In the table that follows I’ve arranged the occurrences of slave and servant in Paul’s correspondence according to the Greek and not the English translations. Beware the NIV has translated ‘doulos’ (slave), as servant, no doubt due to the odious associations of slavery. This blurs a distinction that Paul appears to adopt in his relationship to the Lord Jesus and the church and one that can help us today.

By-and-large, Paul reserved the term ‘slave’ to describe his relationship to Christ or God. ‘Servant’, on the other hand, is more flexibly applied to the church, the gospel, and the new covenant. Given such a break-up, I want to suggest that this not only impacted Paul’s identity but shaped the nature of the relationships described by these ideas.

Paul was a slave of Christ, owned by Him, purchased by his blood for his purposes and under his direction.

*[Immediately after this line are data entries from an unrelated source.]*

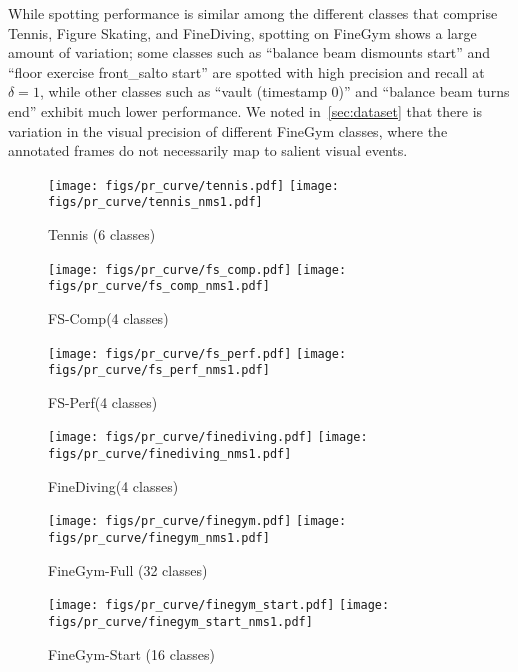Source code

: \documentclass[runningheads]{llncs}
\newcommand{\notation}[1]{\ensuremath{#1}\xspace}
\newcommand{\fscomp}{{FS-Comp}\xspace}
\newcommand{\fsperf}{{FS-Perf}\xspace}
\newcommand{\finegym}{{FineGym}\xspace}
\newcommand{\finediving}{{FineDiving}\xspace}
\newcommand{\Tolerance}{\notation{\delta}}
\begin{document}
While spotting performance is similar among the different classes that comprise Tennis, Figure Skating, and \finediving,
spotting on \finegym shows a large amount of variation; some classes such as
``balance beam dismounts start'' and ``floor exercise front\_salto start''
are spotted with high precision and recall at $\Tolerance=1$, while other classes such as ``vault (timestamp 0)'' and ``balance beam turns end'' exhibit much lower performance.
We noted in~\autoref{sec:dataset} that there is variation in the visual precision of different \finegym classes, where the annotated frames do not necessarily map to salient visual events.

\begin{figure*}[p]
    \centering
    \begin{subfigure}{\textwidth}
        \centering
        \texttt{[image: figs/pr\_curve/tennis.pdf]}
        \texttt{[image: figs/pr\_curve/tennis\_nms1.pdf]}
        \vspace{-1em}
        \caption{Tennis (6 classes)}
    \end{subfigure}
    \begin{subfigure}{\textwidth}
        \centering
        \texttt{[image: figs/pr\_curve/fs\_comp.pdf]}
        \texttt{[image: figs/pr\_curve/fs\_comp\_nms1.pdf]}
        \vspace{-1em}
        \caption{\fscomp (4 classes)}
    \end{subfigure}
    \begin{subfigure}{\textwidth}
        \centering
        \texttt{[image: figs/pr\_curve/fs\_perf.pdf]}
        \texttt{[image: figs/pr\_curve/fs\_perf\_nms1.pdf]}
        \vspace{-1em}
        \caption{\fsperf (4 classes)}
    \end{subfigure}
    \begin{subfigure}{\textwidth}
        \centering
        \texttt{[image: figs/pr\_curve/finediving.pdf]}
        \texttt{[image: figs/pr\_curve/finediving\_nms1.pdf]}
        \vspace{-1em}
        \caption{\finediving (4 classes)}
    \end{subfigure}
    \begin{subfigure}{\textwidth}
        \centering
        \texttt{[image: figs/pr\_curve/finegym.pdf]}
        \texttt{[image: figs/pr\_curve/finegym\_nms1.pdf]}
        \vspace{-1em}
        \caption{\finegym-Full (32 classes)}
    \end{subfigure}
    \begin{subfigure}{\textwidth}
        \centering
        \texttt{[image: figs/pr\_curve/finegym\_start.pdf]}
        \texttt{[image: figs/pr\_curve/finegym\_start\_nms1.pdf]}
        \vspace{-1em}
        \caption{\finegym-Start (16 classes)}
    \end{subfigure}


\end{figure*}
\end{document}
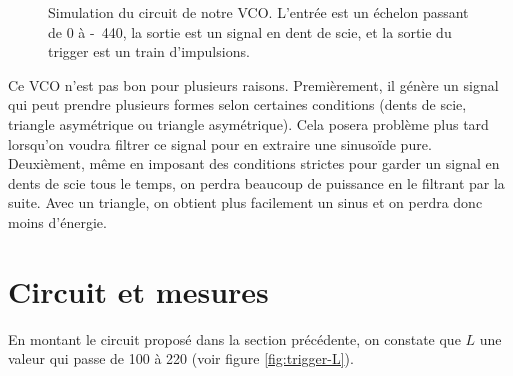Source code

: \begin{figure}[ht]
	\centering
	\caption{Simulation du circuit de notre VCO. L'entrée est un échelon
	passant de \unit{0}{\volt} à \unit{-440}{\milli\volt}, la sortie
	est un signal en dent de scie, et la sortie du trigger est un train
	d'impulsions.}
	\label{fig:simulation}
\end{figure}

\begin{correction}
	Ce VCO n'est pas bon pour plusieurs raisons. Premièrement, il
	génère un signal qui peut prendre plusieurs formes selon
	certaines conditions (dents de scie, triangle asymétrique
	ou triangle asymétrique). Cela posera problème plus tard
	lorsqu'on voudra filtrer ce signal pour en extraire une
	sinusoïde pure. Deuxièment, même en imposant des conditions
	strictes pour garder un signal en dents de scie tous le temps,
	on perdra beaucoup de puissance en le filtrant par la suite.
	Avec un triangle, on obtient plus facilement un sinus et
	on perdra donc moins d'énergie.
\end{correction}

\newpage

\section{Circuit et mesures}
En montant le circuit proposé dans la section précédente, on
constate que $L$ une valeur qui passe de \unit{100}{\milli\volt} à \unit{220}{\milli\volt} (voir figure \ref{fig:trigger-L}).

Paul was no longer his ‘own man’, what he said, how he said it, what he ate and drank, who he ate and drank with, were determined and modelled by his Lord . Paul’s role as servant of the church was completely framed by his slavery to Christ. If there was a conflict between the two, there was no real choice as to whose ‘voice’ was to be listened to. If Paul stopped being a slave of Christ he could no longer be a servant of the church.

I am not suggesting that anyone should adopt the title of ‘slave of Christ’ however, the reality should be embodied not only in the life of a pastor but in the life of every true follower of Jesus – he is our Lord because he is the Lord. That means all ministry is primarily directed to Christ, not the church, but we are servants of the church, not it’s slave. This frees us from having many masters but as slaves of Christ he has given us a model, and instructions on how to serve the church, and we must obey.


How do you think people would describe your relationship to Christ and the church?

How can being a slave of Christ give you both freedom and obligations with regards to the church?